Inouïe, la puissance avec laquelle des mots peuvent traverser les océans et les périodes pour marquer l’histoire collective. Aujourd’hui, outre la Martinique, les Caraïbes et la France, c’est toute l’Afrique et l’océan Indien qui saluent, avec la même émotion, la mémoire d’Aimé Césaire, l’«éveilleur de conscience», dans la pluralité des luttes contre l’esclavage, le colonialisme et autres atteintes aux droits des opprimés. Disparu le jeudi 17 avril, à l’âge de 94 ans, celui qui a eu droit dimanche à des obsèques nationales, était un phare pour la région et les peuples du Sud.

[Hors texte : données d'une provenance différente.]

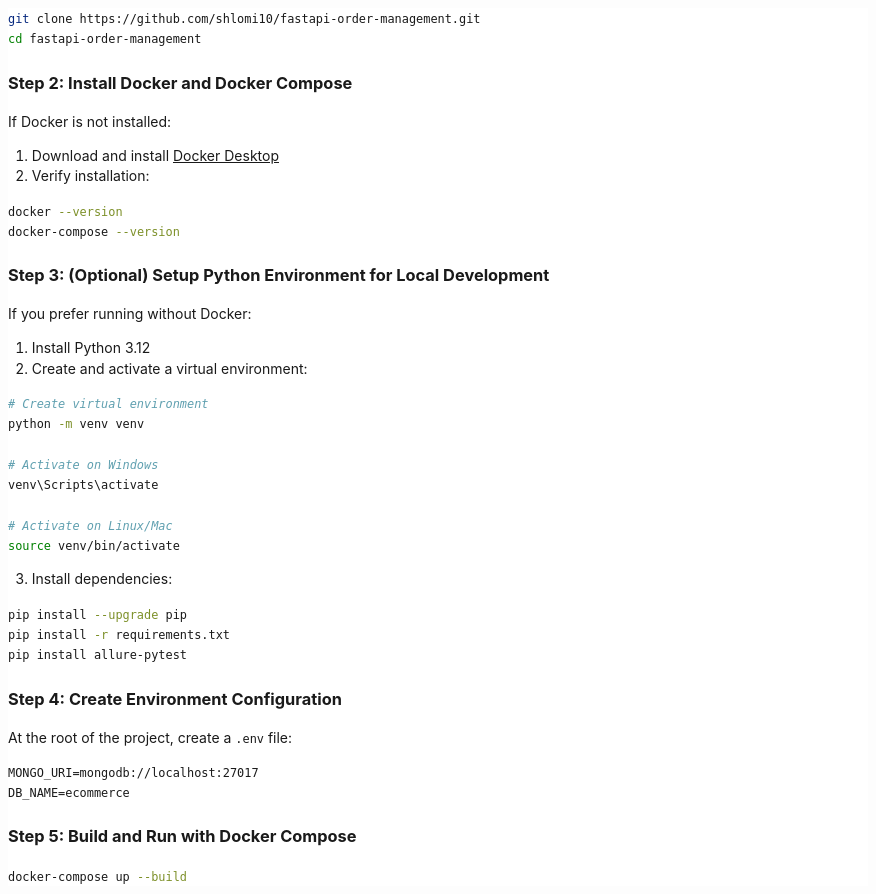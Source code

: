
 ```bash
git clone https://github.com/shlomi10/fastapi-order-management.git
cd fastapi-order-management
```

### Step 2: Install Docker and Docker Compose

If Docker is not installed:

1. Download and install [Docker Desktop](https://www.docker.com/products/docker-desktop)
2. Verify installation:

```bash
docker --version
docker-compose --version
```

### Step 3: (Optional) Setup Python Environment for Local Development

If you prefer running without Docker:

1. Install Python 3.12
2. Create and activate a virtual environment:

```bash
# Create virtual environment
python -m venv venv

# Activate on Windows
venv\Scripts\activate

# Activate on Linux/Mac
source venv/bin/activate
```

3. Install dependencies:

```bash
pip install --upgrade pip
pip install -r requirements.txt
pip install allure-pytest
```

### Step 4: Create Environment Configuration

At the root of the project, create a `.env` file:

```
MONGO_URI=mongodb://localhost:27017
DB_NAME=ecommerce
```

### Step 5: Build and Run with Docker Compose

```bash
docker-compose up --build
```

L’action politique de Césaire se retrouve dans ses écrits littéraires. L’héritage est conséquent. Il a œuvré pour le réveil des identités culturelles, la dignité humaine et la responsabilité historique des peuples. Dans cette optique, il a fondé les «Editions Présence africaine», dont la vocation est de donner un moyen d’expression aux auteurs d’Afrique, des Caraïbes et de l’océan Indien.

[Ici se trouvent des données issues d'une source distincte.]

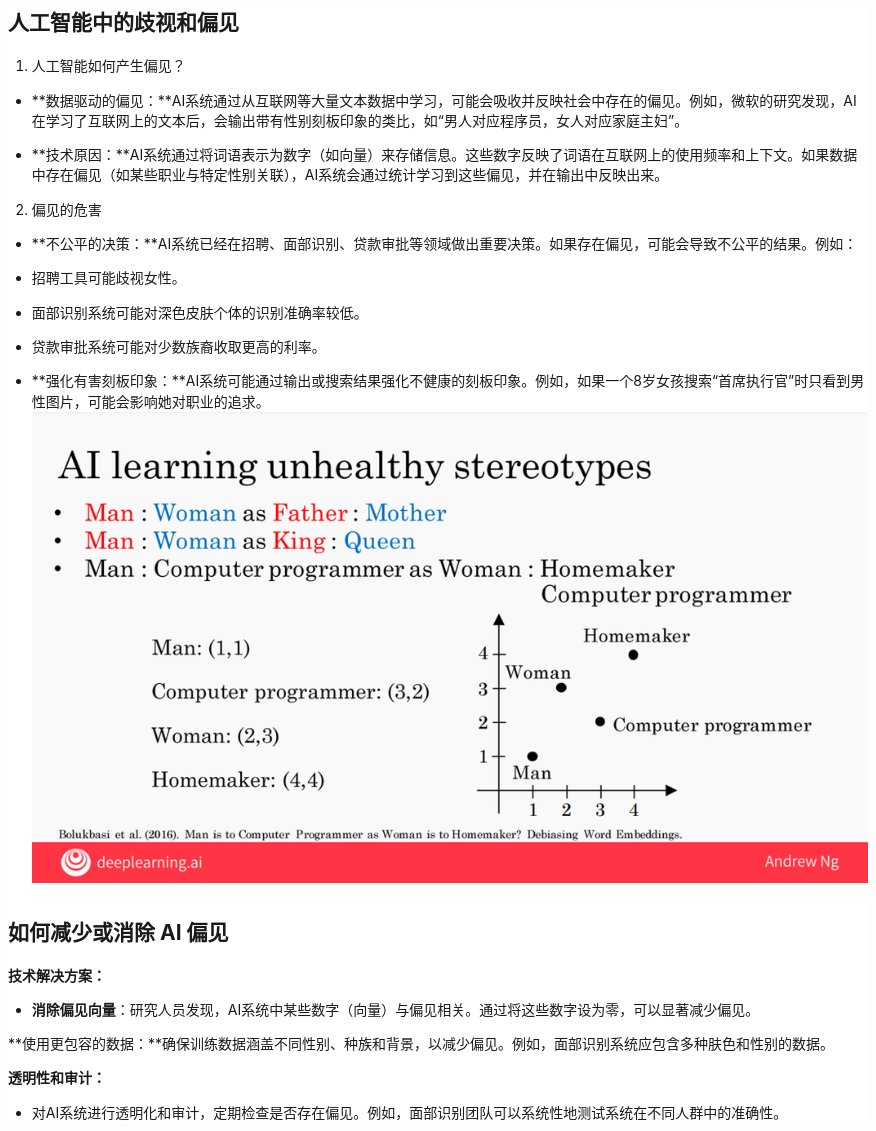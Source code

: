 ## 人工智能中的歧视和偏见
1. 人工智能如何产生偏见？

- **数据驱动的偏见：**AI系统通过从互联网等大量文本数据中学习，可能会吸收并反映社会中存在的偏见。例如，微软的研究发现，AI在学习了互联网上的文本后，会输出带有性别刻板印象的类比，如“男人对应程序员，女人对应家庭主妇”。

- **技术原因：**AI系统通过将词语表示为数字（如向量）来存储信息。这些数字反映了词语在互联网上的使用频率和上下文。如果数据中存在偏见（如某些职业与特定性别关联），AI系统会通过统计学习到这些偏见，并在输出中反映出来。

2. 偏见的危害
- **不公平的决策：**AI系统已经在招聘、面部识别、贷款审批等领域做出重要决策。如果存在偏见，可能会导致不公平的结果。例如：

- 招聘工具可能歧视女性。
- 面部识别系统可能对深色皮肤个体的识别准确率较低。
- 贷款审批系统可能对少数族裔收取更高的利率。

- **强化有害刻板印象：**AI系统可能通过输出或搜索结果强化不健康的刻板印象。例如，如果一个8岁女孩搜索“首席执行官”时只看到男性图片，可能会影响她对职业的追求。
![](https://raw.githubusercontent.com/tyronemaxi/ai_notes/master/ai_for_everyone/imgs/img_63.png)

## 如何减少或消除 AI 偏见
**技术解决方案：**

- **消除偏见向量**：研究人员发现，AI系统中某些数字（向量）与偏见相关。通过将这些数字设为零，可以显著减少偏见。

**使用更包容的数据：**确保训练数据涵盖不同性别、种族和背景，以减少偏见。例如，面部识别系统应包含多种肤色和性别的数据。

**透明性和审计：**

- 对AI系统进行透明化和审计，定期检查是否存在偏见。例如，面部识别团队可以系统性地测试系统在不同人群中的准确性。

Avec son grand frère africain, Leopold Sedar Senghor, Césaire a repensé la phrase du philosophe allemand Hegel : «Ce n’est pas par la négation du singulier que l’on va à l’Universel, mais par l’approfondissement du singulier». Et la fameuse réplique de Césaire à Senghor alors qu’ils se cherchent dans une université occidentale : «Tu vois, finalement plus nous serons Nègres, plus nous serons des Hommes ».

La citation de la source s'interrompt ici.